Estímulos ao consumidor
Para voltar a crescer o mercado brasileiro de veículos precisa de correções de rota – ou do Rota 2030, programa que orienta o desenvolvimento da indústria automotiva no país com incentivos e metas para eficiência energética, adoção de sistemas de segurança e investimentos em pesquisa e desenvolvimento.
A primeira das três fases do Rota 2030 terminou em setembro passado e todos os fabricantes cumpriram com exigências do programa de redução de consumo e aumento do uso de dispositivos de segurança ativa e passiva. O problema é que, embora os carros tenham ficado melhores e mais seguros, também ficaram mais caros, o que reduz os benefícios dos avanços tecnológicos à sociedade, pois poucos podem se beneficiar deles.
Com carros melhores e menos clientes para eles, os fabricantes já esboçam movimento que pode resultar em novo atraso tecnológico ao setor no país. Estão começando as negociações para a segunda fase do Rota 2030, de 2023 a 2027, e a tendência é de barrar avanços mais ambiciosos em eficiência energética e adoção de sistemas de segurança, para segurar os preços e manter a rentabilidade.

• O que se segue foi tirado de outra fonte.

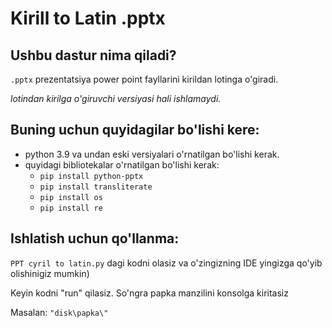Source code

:# Kirill to Latin .pptx

## Ushbu dastur nima qiladi?

`.pptx` prezentatsiya power point fayllarini kirildan lotinga o'giradi.

*lotindan kirilga o'giruvchi versiyasi hali ishlamaydi.*

## Buning uchun quyidagilar bo'lishi kere:

* python 3.9 va undan eski versiyalari o'rnatilgan bo'lishi kerak.
* quyidagi bibliotekalar o'rnatilgan bo'lishi kerak:
  * `pip install python-pptx`
  * `pip install transliterate`
  * `pip install os`
  * `pip install re`

## Ishlatish uchun qo'llanma:

`PPT cyril to latin.py` dagi kodni olasiz va o'zingizning IDE yingizga qo'yib olishinigiz mumkin)

Keyin kodni "run" qilasiz. So'ngra papka manzilini konsolga kiritasiz

Masalan: `"disk\papka\" `
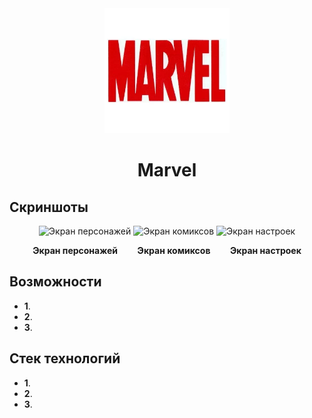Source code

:<div align="center">
  <img src="ui_kit/src/main/res/mipmap/ic_app.webp" alt="Логотип" width="200">

  # Marvel
</div>

## Скриншоты
<p align="center">
  <img src="link_to_characters_screen.png" alt="Экран персонажей" width="300">
  <img src="link_to_comics_screen.png" alt="Экран комиксов" width="300">
  <img src="link_to_settings_screen.png" alt="Экран настроек" width="300">
</p>

<p align="center">
  <b>Экран персонажей</b>&nbsp;&nbsp;&nbsp;&nbsp;&nbsp;&nbsp;&nbsp;&nbsp;<b>Экран комиксов</b>&nbsp;&nbsp;&nbsp;&nbsp;&nbsp;&nbsp;&nbsp;&nbsp;<b>Экран настроек</b>
</p>

## Возможности

- **1**.
- **2**.
- **3**.

## Стек технологий

- **1**.
- **2**.
- **3**.
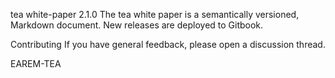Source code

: tea white-paper 2.1.0
The tea white paper is a semantically versioned, Markdown document. New releases are deployed to Gitbook.

Contributing
If you have general feedback, please open a discussion thread.

EAREM-TEA
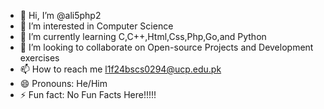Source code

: - 👋 Hi, I’m @ali5php2
- 👀 I’m interested in Computer Science
- 🌱 I’m currently learning C,C++,Html,Css,Php,Go,and Python  
- 💞️ I’m looking to collaborate on Open-source Projects and Development exercises
- 📫 How to reach me l1f24bscs0294@ucp.edu.pk
- 😄 Pronouns: He/Him
- ⚡ Fun fact: No Fun Facts Here!!!!!

<!---
ali5php2/ali5php2 is a ✨ special ✨ repository because its `README.md` (this file) appears on your GitHub profile.
You can click the Preview link to take a look at your changes.
--->
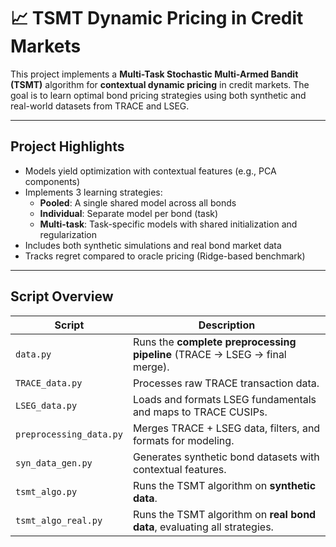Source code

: # 📈 TSMT Dynamic Pricing in Credit Markets

This project implements a **Multi-Task Stochastic Multi-Armed Bandit (TSMT)** algorithm for **contextual dynamic pricing** in credit markets. The goal is to learn optimal bond pricing strategies using both synthetic and real-world datasets from TRACE and LSEG.

---

## Project Highlights

- Models yield optimization with contextual features (e.g., PCA components)
- Implements 3 learning strategies:
  - **Pooled**: A single shared model across all bonds
  - **Individual**: Separate model per bond (task)
  - **Multi-task**: Task-specific models with shared initialization and regularization
- Includes both synthetic simulations and real bond market data
- Tracks regret compared to oracle pricing (Ridge-based benchmark)

---

## Script Overview

| Script                   | Description |
|--------------------------|-------------|
| `data.py`                | Runs the **complete preprocessing pipeline** (TRACE → LSEG → final merge). |
| `TRACE_data.py`          | Processes raw TRACE transaction data. |
| `LSEG_data.py`           | Loads and formats LSEG fundamentals and maps to TRACE CUSIPs. |
| `preprocessing_data.py`  | Merges TRACE + LSEG data, filters, and formats for modeling. |
| `syn_data_gen.py`        | Generates synthetic bond datasets with contextual features. |
| `tsmt_algo.py`           | Runs the TSMT algorithm on **synthetic data**. |
| `tsmt_algo_real.py`      | Runs the TSMT algorithm on **real bond data**, evaluating all strategies. |
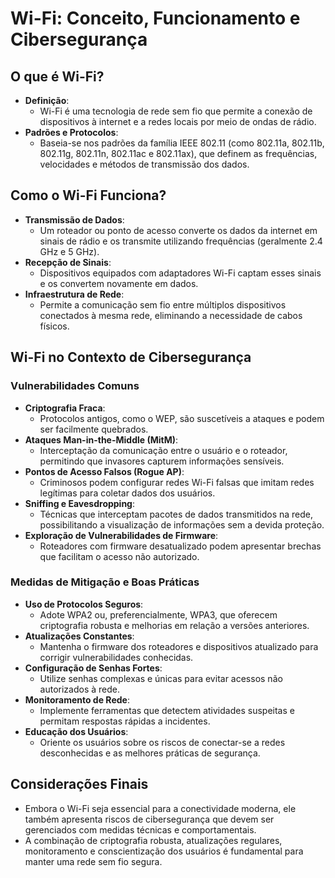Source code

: # Wi-Fi: Conceito, Funcionamento e Cibersegurança

## O que é Wi-Fi?
- **Definição**:  
  - Wi-Fi é uma tecnologia de rede sem fio que permite a conexão de dispositivos à internet e a redes locais por meio de ondas de rádio.
- **Padrões e Protocolos**:  
  - Baseia-se nos padrões da família IEEE 802.11 (como 802.11a, 802.11b, 802.11g, 802.11n, 802.11ac e 802.11ax), que definem as frequências, velocidades e métodos de transmissão dos dados.

## Como o Wi-Fi Funciona?
- **Transmissão de Dados**:  
  - Um roteador ou ponto de acesso converte os dados da internet em sinais de rádio e os transmite utilizando frequências (geralmente 2.4 GHz e 5 GHz).
- **Recepção de Sinais**:  
  - Dispositivos equipados com adaptadores Wi-Fi captam esses sinais e os convertem novamente em dados.
- **Infraestrutura de Rede**:  
  - Permite a comunicação sem fio entre múltiplos dispositivos conectados à mesma rede, eliminando a necessidade de cabos físicos.

## Wi-Fi no Contexto de Cibersegurança
### Vulnerabilidades Comuns
- **Criptografia Fraca**:  
  - Protocolos antigos, como o WEP, são suscetíveis a ataques e podem ser facilmente quebrados.
- **Ataques Man-in-the-Middle (MitM)**:  
  - Interceptação da comunicação entre o usuário e o roteador, permitindo que invasores capturem informações sensíveis.
- **Pontos de Acesso Falsos (Rogue AP)**:  
  - Criminosos podem configurar redes Wi-Fi falsas que imitam redes legítimas para coletar dados dos usuários.
- **Sniffing e Eavesdropping**:  
  - Técnicas que interceptam pacotes de dados transmitidos na rede, possibilitando a visualização de informações sem a devida proteção.
- **Exploração de Vulnerabilidades de Firmware**:  
  - Roteadores com firmware desatualizado podem apresentar brechas que facilitam o acesso não autorizado.

### Medidas de Mitigação e Boas Práticas
- **Uso de Protocolos Seguros**:  
  - Adote WPA2 ou, preferencialmente, WPA3, que oferecem criptografia robusta e melhorias em relação a versões anteriores.
- **Atualizações Constantes**:  
  - Mantenha o firmware dos roteadores e dispositivos atualizado para corrigir vulnerabilidades conhecidas.
- **Configuração de Senhas Fortes**:  
  - Utilize senhas complexas e únicas para evitar acessos não autorizados à rede.
- **Monitoramento de Rede**:  
  - Implemente ferramentas que detectem atividades suspeitas e permitam respostas rápidas a incidentes.
- **Educação dos Usuários**:  
  - Oriente os usuários sobre os riscos de conectar-se a redes desconhecidas e as melhores práticas de segurança.

## Considerações Finais
- Embora o Wi-Fi seja essencial para a conectividade moderna, ele também apresenta riscos de cibersegurança que devem ser gerenciados com medidas técnicas e comportamentais.
- A combinação de criptografia robusta, atualizações regulares, monitoramento e conscientização dos usuários é fundamental para manter uma rede sem fio segura.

Reduzir custos com redução da evolução tecnológica é por certo o pior caminho a tomar. Isto já foi feito muitas vezes por aqui e o resultado foi a produção dos piores carros mais caros do mundo – ainda existem muitos deles rodando no Brasil.
Os estímulos, se vierem, devem ser dados ao consumo. Se houver qualquer redução de impostos para carros mais eficientes e seguros, este incentivo deveria ser, obrigatoriamente, repassado ao comprador – e não para a margem de lucro do fabricante, que continuaria com a obrigação de produzir veículos cada vez melhores.
Neste sentido é sempre bom ponderar, também, que se as vendas crescerem, mesmo cobrando menos impostos, a arrecadação também cresce.
Seja qual for o caminho adotado, o melhor dos mundos seria a continuação da evolução tecnológica com redução real de preços relativos ao poder de compra da população.
Até 2023
Por necessidade de descanso, após um ano extasiante, e por falta de assuntos relevantes, este Observatório Automotivo faz uma pausa neste fim de ano e começo do próximo. Volto a publicar novas ideias, debates, críticas e propostas ao setor automotivo a partir da segunda semana de janeiro, já com os resultados fechados deste 2022 e projeções oficiais para 2023. Até lá, termino a última coluna deste ano agradecendo a leitura e desejando a todos um novo ano cheio de realizações e alegrias – diante do que já foi, há de ser melhor.